# Bayesian Monte Carlo Parameter Inference

In Bayesian inference statistic we want to find the distribution of $\theta$ given data $z_{i=1}^n$. This is, we want to find 

$$ p(\theta | z_{i=1}^n) $$ 

When using Monte Carlo Bayesian parameter inference, we sample from $p(\theta | z_{i=1}^n)$. The random samples we draw from $p(\theta | z_{i=1}^n)$ allow us to calculate estimates of expected value, mode, variance, quantiles, marginal distributions, and other summary statistics of $\theta$. 

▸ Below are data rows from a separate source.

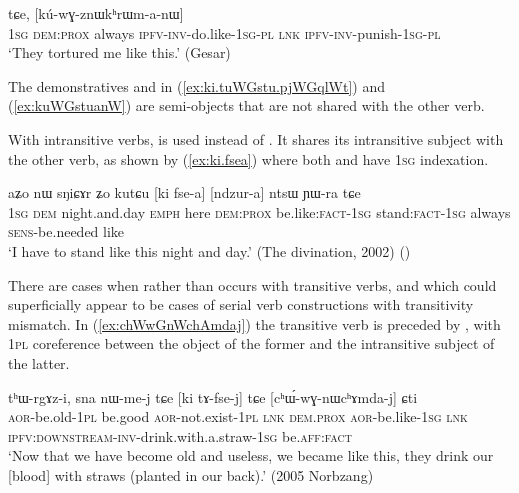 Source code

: \begin{exe}
\ex \label{ex:kuWGstuanW}
 tɕe, [kú-wɣ-znɯkʰrɯm-a-nɯ] \\
 \textsc{1sg} \textsc{dem}:\textsc{prox} always \textsc{ipfv}-\textsc{inv}-do.like-\textsc{1sg}-\textsc{pl} \textsc{lnk} \textsc{ipfv}-\textsc{inv}-punish-\textsc{1sg}-\textsc{pl} \\
 \glt `They tortured me like this.' (Gesar)
\end{exe}	

The demonstratives  and  in (\ref{ex:ki.tuWGstu.pjWGqlWt}) and (\ref{ex:kuWGstuanW}) are semi-objects that are not shared with the other verb.

With intransitive verbs,  is used instead of . It shares its intransitive subject with the other verb, as shown by (\ref{ex:ki.fsea}) where both  and  have \textsc{1sg} indexation.

\begin{exe}
\ex \label{ex:ki.fsea}
\gll aʑo nɯ sŋiɕɤr ʑo kutɕu [ki fse-a] [ndzur-a] ntsɯ ɲɯ-ra tɕe \\
\textsc{1sg} \textsc{dem} night.and.day \textsc{emph} here \textsc{dem}:\textsc{prox} be.like:\textsc{fact}-\textsc{1sg} stand:\textsc{fact}-\textsc{1sg} always \textsc{sens}-be.needed like \\
\glt `I have to stand like this night and day.' (The divination, 2002)
()
\end{exe}

There are cases when  rather than  occurs with transitive verbs, and which could superficially appear to be cases of serial verb constructions with transitivity mismatch.  In (\ref{ex:chWwGnWchAmdaj}) the transitive verb  is preceded by , with \textsc{1pl} coreference between the object of the former and the intransitive subject of the latter. 

\begin{exe}
\ex \label{ex:chWwGnWchAmdaj}
\gll tʰɯ-rgɤz-i, sna nɯ-me-j tɕe [ki tɤ-fse-j] tɕe [cʰɯ́-wɣ-nɯcʰɤmda-j] ɕti  \\
\textsc{aor}-be.old-\textsc{1pl} be.good \textsc{aor}-not.exist-\textsc{1pl} \textsc{lnk} \textsc{dem}.\textsc{prox} \textsc{aor}-be.like-\textsc{1sg} \textsc{lnk} \textsc{ipfv}:\textsc{downstream}-\textsc{inv}-drink.with.a.straw-\textsc{1sg} be.\textsc{aff}:\textsc{fact} \\
\glt `Now that we have become old and useless, we became like this, they drink our [blood] with straws (planted in our back).' (2005 Norbzang)
\end{exe}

This sampling approach is very different from the approach where we try to determine those quantities analytically from $p(\theta | z_{i=1}^n)$. Analytical derivation of those quantities is generally only possible if $p(\theta | z_{i=1}^n)$ is of a relatively simple form. In the case of Bayesian parameter inference in more complicated statistical and machine learning models $p(\theta | z_{i=1}^n)$ is generally no of a simple form and we need to use sampling methods to get summary statistics of $p(\theta | z_{i=1}^n)$. 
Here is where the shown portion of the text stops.